Find all lines below containing the string "della" and return them.

**EXERCISE DATA**:
^^^^^^^^^^^^^^^^
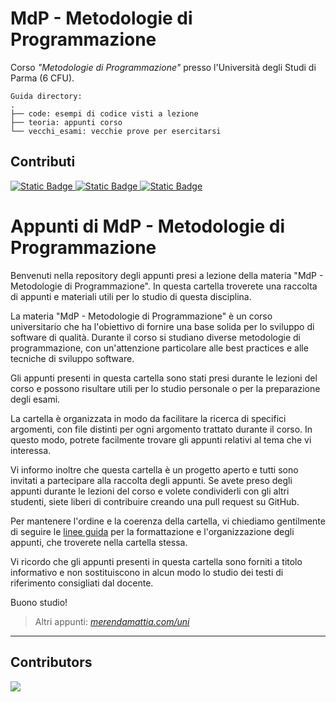 # MdP - Metodologie di Programmazione
Corso _"Metodologie di Programmazione"_ presso l'Università degli Studi di Parma (6 CFU).  
```
Guida directory:
.
├── code: esempi di codice visti a lezione
├── teoria: appunti corso
└── vecchi_esami: vecchie prove per esercitarsi 
```

## Contributi
<a href="https://paypal.me/manueldiagostino?country.x=IT&locale.x=it_IT" target="_blank">
    <img alt="Static Badge" src="https://img.shields.io/badge/%40manueldiagostino-3558C1?style=flat&logo=paypal&link=https%3A%2F%2Fpaypal.me%2Fmanueldiagostino%3Fcountry.x%3DIT%26locale.x%3Dit_IT">
</a>
<a href="https://paypal.me/SimoColli?country.x=IT&locale.x=it_IT" target="_blank">
    <img alt="Static Badge" src="https://img.shields.io/badge/%40simonecolli-3558C1?style=flat&logo=paypal&link=https://paypal.me/SimoColli?country.x=IT&locale.x=it_IT">
</a>
<a href="https://paypal.me/merendasaveriomattia?country.x=IT&locale.x=it_IT" target="_blank">
    <img alt="Static Badge" src="https://img.shields.io/badge/%40merendamattia-3558C1?style=flat&logo=paypal&link=https%3A%2F%2Fpaypal.me%merendasaveriomattia%3Fcountry.x%3DIT%26locale.x%3Dit_IT">
</a>

# Appunti di MdP - Metodologie di Programmazione

Benvenuti nella repository degli appunti presi a lezione della materia "MdP - Metodologie di Programmazione". In questa cartella troverete una raccolta di appunti e materiali utili per lo studio di questa disciplina.

La materia "MdP - Metodologie di Programmazione" è un corso universitario che ha l'obiettivo di fornire una base solida per lo sviluppo di software di qualità. Durante il corso si studiano diverse metodologie di programmazione, con un'attenzione particolare alle best practices e alle tecniche di sviluppo software.

Gli appunti presenti in questa cartella sono stati presi durante le lezioni del corso e possono risultare utili per lo studio personale o per la preparazione degli esami.

La cartella è organizzata in modo da facilitare la ricerca di specifici argomenti, con file distinti per ogni argomento trattato durante il corso. In questo modo, potrete facilmente trovare gli appunti relativi al tema che vi interessa.

Vi informo inoltre che questa cartella è un progetto aperto e tutti sono invitati a partecipare alla raccolta degli appunti. Se avete preso degli appunti durante le lezioni del corso e volete condividerli con gli altri studenti, siete liberi di contribuire creando una pull request su GitHub.

Per mantenere l'ordine e la coerenza della cartella, vi chiediamo gentilmente di seguire le [linee guida](http://bit.ly/3lfPQiB) per la formattazione e l'organizzazione degli appunti, che troverete nella cartella stessa.

Vi ricordo che gli appunti presenti in questa cartella sono forniti a titolo informativo e non sostituiscono in alcun modo lo studio dei testi di riferimento consigliati dal docente.

Buono studio!

> Altri appunti: _[merendamattia.com/uni](https://www.merendamattia.com/uni.html)_

---

## Contributors
<a href="https://github.com/unipr-org/MdP/graphs/contributors">
  <img src="https://contrib.rocks/image?repo=unipr-org/MdP" />
</a>


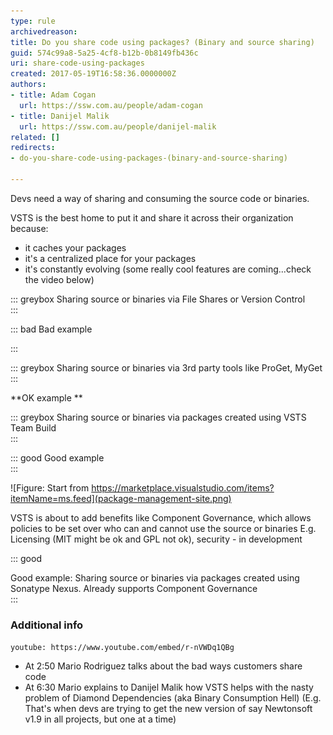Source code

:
 ```yaml
---
type: rule
archivedreason: 
title: Do you share code using packages? (Binary and source sharing)
guid: 574c99a8-5a25-4cf8-b12b-0b8149fb436c
uri: share-code-using-packages
created: 2017-05-19T16:58:36.0000000Z
authors:
- title: Adam Cogan
  url: https://ssw.com.au/people/adam-cogan
- title: Danijel Malik
  url: https://ssw.com.au/people/danijel-malik
related: []
redirects:
- do-you-share-code-using-packages-(binary-and-source-sharing)

---
```


Devs need a way of sharing and consuming the source code or binaries.

VSTS is the best home to put it and share it across their organization because:

<!--endintro-->



* it caches your packages
* it's a centralized place for your packages
* it's constantly evolving (some really cool features are coming...check the video below)



::: greybox
Sharing source or binaries via File Shares or Version Control  
:::


::: bad
Bad example

:::


::: greybox
Sharing source or binaries via 3rd party tools like ProGet, MyGet  
:::

**OK example
** 

::: greybox
Sharing source or binaries via packages created using VSTS Team Build  
:::


::: good
Good example  
:::

![Figure: Start from        https://marketplace.visualstudio.com/items?itemName=ms.feed](package-management-site.png)  

VSTS is about to add benefits like Component Governance, which allows policies to be set over who can and cannot use the source or binaries E.g. Licensing (MIT might be ok and GPL not ok), security - in development



::: good

Good example: Sharing source or binaries via packages created using Sonatype Nexus.
Already supports Component Governance  
:::

### Additional info 
      



`youtube: https://www.youtube.com/embed/r-nVWDq1QBg`
 

* At 2:50 Mario Rodriguez talks about the bad ways customers share code
* At 6:30 Mario explains to Danijel Malik how VSTS helps with the nasty problem of Diamond Dependencies (aka Binary Consumption Hell)   (E.g. That's when devs are trying to get the new version of say Newtonsoft v1.9 in all projects, but one at a time)
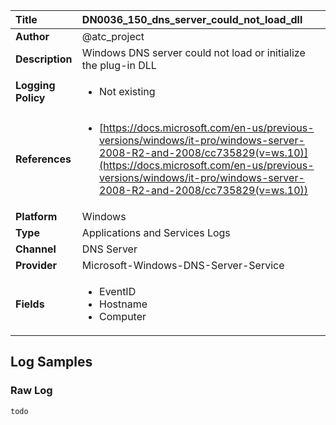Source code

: | Title              | DN0036_150_dns_server_could_not_load_dll       |
|:-------------------|:------------------|
| **Author**         | @atc_project        |
| **Description**    | Windows DNS server could not load or initialize the plug-in DLL |
| **Logging Policy** | <ul><li> Not existing </li></ul> |
| **References**     | <ul><li>[https://docs.microsoft.com/en-us/previous-versions/windows/it-pro/windows-server-2008-R2-and-2008/cc735829(v=ws.10)](https://docs.microsoft.com/en-us/previous-versions/windows/it-pro/windows-server-2008-R2-and-2008/cc735829(v=ws.10))</li></ul> |
| **Platform**       | Windows    |
| **Type**           | Applications and Services Logs        |
| **Channel**        | DNS Server     |
| **Provider**       | Microsoft-Windows-DNS-Server-Service    |
| **Fields**         | <ul><li>EventID</li><li>Hostname</li><li>Computer</li></ul> |


## Log Samples

### Raw Log

```
todo

```




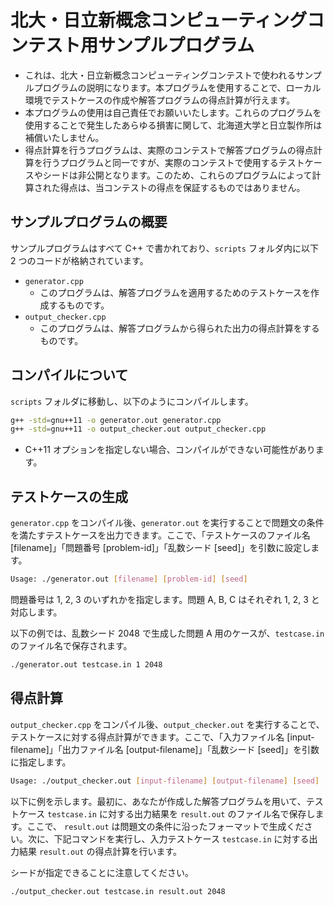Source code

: # 北大・日立新概念コンピューティングコンテスト用サンプルプログラム

* これは、北大・日立新概念コンピューティングコンテストで使われるサンプルプログラムの説明になります。本プログラムを使用することで、ローカル環境でテストケースの作成や解答プログラムの得点計算が行えます。
* 本プログラムの使用は自己責任でお願いいたします。これらのプログラムを使用することで発生したあらゆる損害に関して、北海道大学と日立製作所は補償いたしません。
* 得点計算を行うプログラムは、実際のコンテストで解答プログラムの得点計算を行うプログラムと同一ですが、実際のコンテストで使用するテストケースやシードは非公開となります。このため、これらのプログラムによって計算された得点は、当コンテストの得点を保証するものではありません。

## サンプルプログラムの概要

サンプルプログラムはすべて C++ で書かれており、`scripts` フォルダ内に以下 2 つのコードが格納されています。

* `generator.cpp`
    * このプログラムは、解答プログラムを適用するためのテストケースを作成するものです。
* `output_checker.cpp`
    * このプログラムは、解答プログラムから得られた出力の得点計算をするものです。

## コンパイルについて

`scripts` フォルダに移動し、以下のようにコンパイルします。

```bash
g++ -std=gnu++11 -o generator.out generator.cpp
g++ -std=gnu++11 -o output_checker.out output_checker.cpp
```

* C++11 オプションを指定しない場合、コンパイルができない可能性があります。

## テストケースの生成

`generator.cpp` をコンパイル後、`generator.out` を実行することで問題文の条件を満たすテストケースを出力できます。ここで、「テストケースのファイル名 [filename]」「問題番号 [problem-id]」「乱数シード [seed]」を引数に設定します。

```bash
Usage: ./generator.out [filename] [problem-id] [seed]
```

問題番号は 1, 2, 3 のいずれかを指定します。問題 A, B, C はそれぞれ 1, 2, 3 と対応します。

以下の例では、乱数シード 2048 で生成した問題 A 用のケースが、`testcase.in` のファイル名で保存されます。

```bash
./generator.out testcase.in 1 2048
```

## 得点計算

`output_checker.cpp` をコンパイル後、`output_checker.out` を実行することで、テストケースに対する得点計算ができます。ここで、「入力ファイル名 [input-filename]」「出力ファイル名 [output-filename]」「乱数シード [seed]」を引数に指定します。

```bash
Usage: ./output_checker.out [input-filename] [output-filename] [seed]
```

以下に例を示します。最初に、あなたが作成した解答プログラムを用いて、テストケース `testcase.in` に対する出力結果を `result.out` のファイル名で保存します。ここで、 `result.out` は問題文の条件に沿ったフォーマットで生成ください。次に、下記コマンドを実行し、入力テストケース `testcase.in` に対する出力結果 `result.out` の得点計算を行います。

シードが指定できることに注意してください。

```bash
./output_checker.out testcase.in result.out 2048
```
^^^^^^^^^^^^^^^^
**YOUR RESPONSE**:
Benvenuti nella repository degli appunti presi a lezione della materia "MdP - Metodologie di Programmazione". In questa cartella troverete una raccolta di appunti e materiali utili per lo studio di questa disciplina.
Per mantenere l'ordine e la coerenza della cartella, vi chiediamo gentilmente di seguire le [linee guida](http://bit.ly/3lfPQiB) per la formattazione e l'organizzazione degli appunti, che troverete nella cartella stessa.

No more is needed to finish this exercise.